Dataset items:
==================================================

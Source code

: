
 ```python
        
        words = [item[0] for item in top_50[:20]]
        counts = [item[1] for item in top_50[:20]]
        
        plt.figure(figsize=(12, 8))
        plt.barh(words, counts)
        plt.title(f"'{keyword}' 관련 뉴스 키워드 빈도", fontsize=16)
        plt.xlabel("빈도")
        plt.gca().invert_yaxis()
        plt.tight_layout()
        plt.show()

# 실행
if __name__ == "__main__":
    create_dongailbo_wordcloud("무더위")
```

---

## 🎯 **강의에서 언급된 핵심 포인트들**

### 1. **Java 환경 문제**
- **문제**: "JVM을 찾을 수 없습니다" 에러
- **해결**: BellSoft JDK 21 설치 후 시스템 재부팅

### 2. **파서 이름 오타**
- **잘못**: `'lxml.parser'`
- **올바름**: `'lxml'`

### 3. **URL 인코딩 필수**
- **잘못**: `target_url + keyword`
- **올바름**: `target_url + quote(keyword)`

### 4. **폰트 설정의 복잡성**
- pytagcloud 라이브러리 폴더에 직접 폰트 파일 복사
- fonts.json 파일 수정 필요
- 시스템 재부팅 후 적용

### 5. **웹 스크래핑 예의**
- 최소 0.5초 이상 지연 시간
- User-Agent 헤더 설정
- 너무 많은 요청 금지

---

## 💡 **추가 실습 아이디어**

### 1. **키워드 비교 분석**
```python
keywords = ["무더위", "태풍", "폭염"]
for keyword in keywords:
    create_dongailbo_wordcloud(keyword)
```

==================================================

- [To do]:
Would you transcribe every entry exactly?

- [Solution]:
Source code

:
 ```python
        
        words = [item[0] for item in top_50[:20]]
        counts = [item[1] for item in top_50[:20]]
        
        plt.figure(figsize=(12, 8))
        plt.barh(words, counts)
        plt.title(f"'{keyword}' 관련 뉴스 키워드 빈도", fontsize=16)
        plt.xlabel("빈도")
        plt.gca().invert_yaxis()
        plt.tight_layout()
        plt.show()

# 실행
if __name__ == "__main__":
    create_dongailbo_wordcloud("무더위")
```

---

## 🎯 **강의에서 언급된 핵심 포인트들**

### 1. **Java 환경 문제**
- **문제**: "JVM을 찾을 수 없습니다" 에러
- **해결**: BellSoft JDK 21 설치 후 시스템 재부팅

### 2. **파서 이름 오타**
- **잘못**: `'lxml.parser'`
- **올바름**: `'lxml'`

### 3. **URL 인코딩 필수**
- **잘못**: `target_url + keyword`
- **올바름**: `target_url + quote(keyword)`

### 4. **폰트 설정의 복잡성**
- pytagcloud 라이브러리 폴더에 직접 폰트 파일 복사
- fonts.json 파일 수정 필요
- 시스템 재부팅 후 적용

### 5. **웹 스크래핑 예의**
- 최소 0.5초 이상 지연 시간
- User-Agent 헤더 설정
- 너무 많은 요청 금지

---

## 💡 **추가 실습 아이디어**

### 1. **키워드 비교 분석**
```python
keywords = ["무더위", "태풍", "폭염"]
for keyword in keywords:
    create_dongailbo_wordcloud(keyword)
```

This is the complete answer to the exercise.